:: Task to complete ::
All entries are to be reproduced exactly; the pictures are to be omitted.

═══

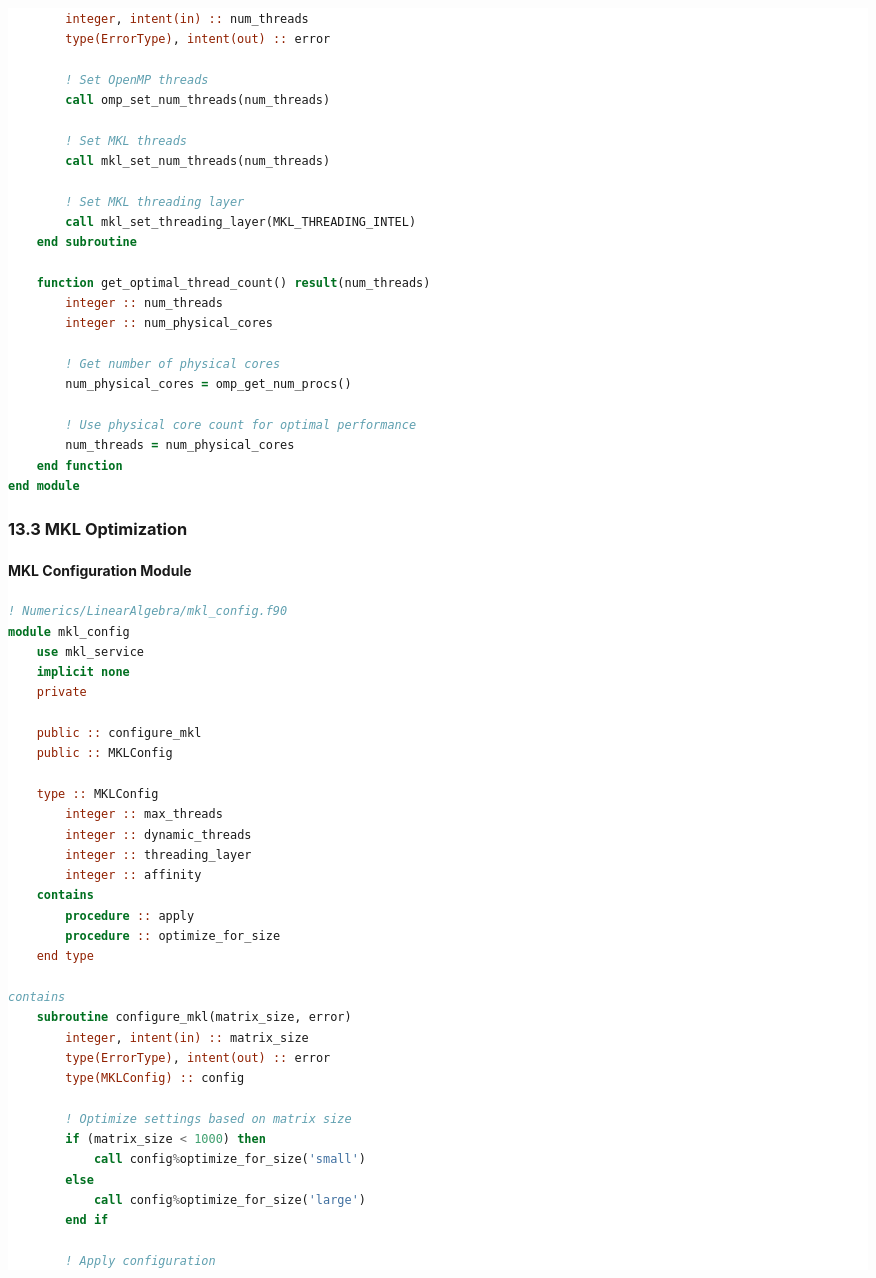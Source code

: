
 ```fortran
        integer, intent(in) :: num_threads
        type(ErrorType), intent(out) :: error
        
        ! Set OpenMP threads
        call omp_set_num_threads(num_threads)
        
        ! Set MKL threads
        call mkl_set_num_threads(num_threads)
        
        ! Set MKL threading layer
        call mkl_set_threading_layer(MKL_THREADING_INTEL)
    end subroutine

    function get_optimal_thread_count() result(num_threads)
        integer :: num_threads
        integer :: num_physical_cores
        
        ! Get number of physical cores
        num_physical_cores = omp_get_num_procs()
        
        ! Use physical core count for optimal performance
        num_threads = num_physical_cores
    end function
end module
```

### 13.3 MKL Optimization

#### MKL Configuration Module
```fortran
! Numerics/LinearAlgebra/mkl_config.f90
module mkl_config
    use mkl_service
    implicit none
    private

    public :: configure_mkl
    public :: MKLConfig

    type :: MKLConfig
        integer :: max_threads
        integer :: dynamic_threads
        integer :: threading_layer
        integer :: affinity
    contains
        procedure :: apply
        procedure :: optimize_for_size
    end type

contains
    subroutine configure_mkl(matrix_size, error)
        integer, intent(in) :: matrix_size
        type(ErrorType), intent(out) :: error
        type(MKLConfig) :: config

        ! Optimize settings based on matrix size
        if (matrix_size < 1000) then
            call config%optimize_for_size('small')
        else
            call config%optimize_for_size('large')
        end if

        ! Apply configuration
```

═══

:: Answer ::
Source code

:
 ```fortran
        integer, intent(in) :: num_threads
        type(ErrorType), intent(out) :: error
        
        ! Set OpenMP threads
        call omp_set_num_threads(num_threads)
        
        ! Set MKL threads
        call mkl_set_num_threads(num_threads)
        
        ! Set MKL threading layer
        call mkl_set_threading_layer(MKL_THREADING_INTEL)
    end subroutine

    function get_optimal_thread_count() result(num_threads)
        integer :: num_threads
        integer :: num_physical_cores
        
        ! Get number of physical cores
        num_physical_cores = omp_get_num_procs()
        
        ! Use physical core count for optimal performance
        num_threads = num_physical_cores
    end function
end module
```

### 13.3 MKL Optimization

#### MKL Configuration Module
```fortran
! Numerics/LinearAlgebra/mkl_config.f90
module mkl_config
    use mkl_service
    implicit none
    private

    public :: configure_mkl
    public :: MKLConfig

    type :: MKLConfig
        integer :: max_threads
        integer :: dynamic_threads
        integer :: threading_layer
        integer :: affinity
    contains
        procedure :: apply
        procedure :: optimize_for_size
    end type

contains
    subroutine configure_mkl(matrix_size, error)
        integer, intent(in) :: matrix_size
        type(ErrorType), intent(out) :: error
        type(MKLConfig) :: config

        ! Optimize settings based on matrix size
        if (matrix_size < 1000) then
            call config%optimize_for_size('small')
        else
            call config%optimize_for_size('large')
        end if

        ! Apply configuration
```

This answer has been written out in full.